The decree complained of on this appeal requires specific performance of an alleged contract on the part of one of the appellants, to convey to the plaintiff the oil and gas and oil and gas rights conferred by two certain leases, upon the lessees therein, one of which is known as the Reece W. Pauley lease covering a 60 acre tract of land and the other, as the Caroline and W. H. Porter lease embracing a 7 acre tract of land. James Potter with whom the contract is alleged to have been made took said leases from the plaintiff and others, by a conveyance, for himself and certain associates, John E. Turner, D. Gr.

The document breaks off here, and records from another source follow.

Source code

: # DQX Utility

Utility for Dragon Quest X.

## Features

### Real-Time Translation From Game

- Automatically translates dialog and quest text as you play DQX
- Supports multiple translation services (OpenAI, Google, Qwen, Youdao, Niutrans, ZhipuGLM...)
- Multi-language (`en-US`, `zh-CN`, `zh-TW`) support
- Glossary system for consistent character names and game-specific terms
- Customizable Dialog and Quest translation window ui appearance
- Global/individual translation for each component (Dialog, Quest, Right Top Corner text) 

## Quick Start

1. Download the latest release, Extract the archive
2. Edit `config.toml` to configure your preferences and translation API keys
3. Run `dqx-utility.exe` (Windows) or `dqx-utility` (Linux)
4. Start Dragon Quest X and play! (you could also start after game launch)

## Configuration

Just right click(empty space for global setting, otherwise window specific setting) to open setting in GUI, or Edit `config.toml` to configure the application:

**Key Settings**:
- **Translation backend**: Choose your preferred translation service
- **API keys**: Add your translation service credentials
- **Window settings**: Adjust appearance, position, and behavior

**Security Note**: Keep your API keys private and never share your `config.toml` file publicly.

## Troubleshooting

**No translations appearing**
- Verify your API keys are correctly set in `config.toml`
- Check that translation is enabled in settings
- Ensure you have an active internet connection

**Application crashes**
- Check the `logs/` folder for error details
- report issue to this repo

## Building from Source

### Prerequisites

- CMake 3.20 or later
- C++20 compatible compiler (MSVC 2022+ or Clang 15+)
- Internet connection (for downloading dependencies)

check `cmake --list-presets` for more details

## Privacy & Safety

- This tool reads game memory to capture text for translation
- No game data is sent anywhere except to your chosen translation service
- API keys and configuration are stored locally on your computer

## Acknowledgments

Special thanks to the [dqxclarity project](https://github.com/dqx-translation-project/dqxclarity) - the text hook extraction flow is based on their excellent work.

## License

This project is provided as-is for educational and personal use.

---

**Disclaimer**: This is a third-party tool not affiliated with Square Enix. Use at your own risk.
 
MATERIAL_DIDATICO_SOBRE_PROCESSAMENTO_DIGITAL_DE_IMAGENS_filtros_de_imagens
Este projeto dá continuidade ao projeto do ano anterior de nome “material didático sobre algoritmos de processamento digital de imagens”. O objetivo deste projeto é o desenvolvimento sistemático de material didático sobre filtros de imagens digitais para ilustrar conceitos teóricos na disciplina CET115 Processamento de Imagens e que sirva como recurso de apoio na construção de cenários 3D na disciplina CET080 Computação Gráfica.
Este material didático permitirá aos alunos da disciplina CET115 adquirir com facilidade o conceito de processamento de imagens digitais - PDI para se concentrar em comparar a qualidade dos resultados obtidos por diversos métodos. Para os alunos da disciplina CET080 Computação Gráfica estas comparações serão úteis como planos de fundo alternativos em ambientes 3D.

Williamson, J. A. Williamson and D. E. Williamson, in exchange for another lease known as the Hall lease on a 40 acre tract of land and other considerations, all by way of compromise of conflicting claims of right under leases, on the same land, executed by adverse claimants of title to the lands. By the decree, Potter and his associates above named are required to convey seven-eighths of the working interest in said tracts, to the plaintiff, within thirty days after payment by him, of $25,000.00 to the Citizens National Bank of Charleston, West Virginia, to the credit of this cause.

Although the cause of action stated in the bill arose in June or July, 1917, and plaintiff began this suit July 20, 1917, and eight days later filed his bill and obtained an injunction restraining the defendants Potter and his associates from selling, encumbering or disposing of the property in any way, until the further order of the court, which seems never to have been dissolved, the rule or principle of laches is invoked against the decree, on the ground of lack of diligence in prosecution of the suit. The decree was entered March 11, 1921, about three years and eight months after commencement of the suit. On account of their connection with the transactions giving rise to the alleged cause of action, a number of other persons were made defendants to the bill, and they filed answers to it, December 3, 1917. The separate demurrer and answer of Potter was filed, September 7, 1918. The...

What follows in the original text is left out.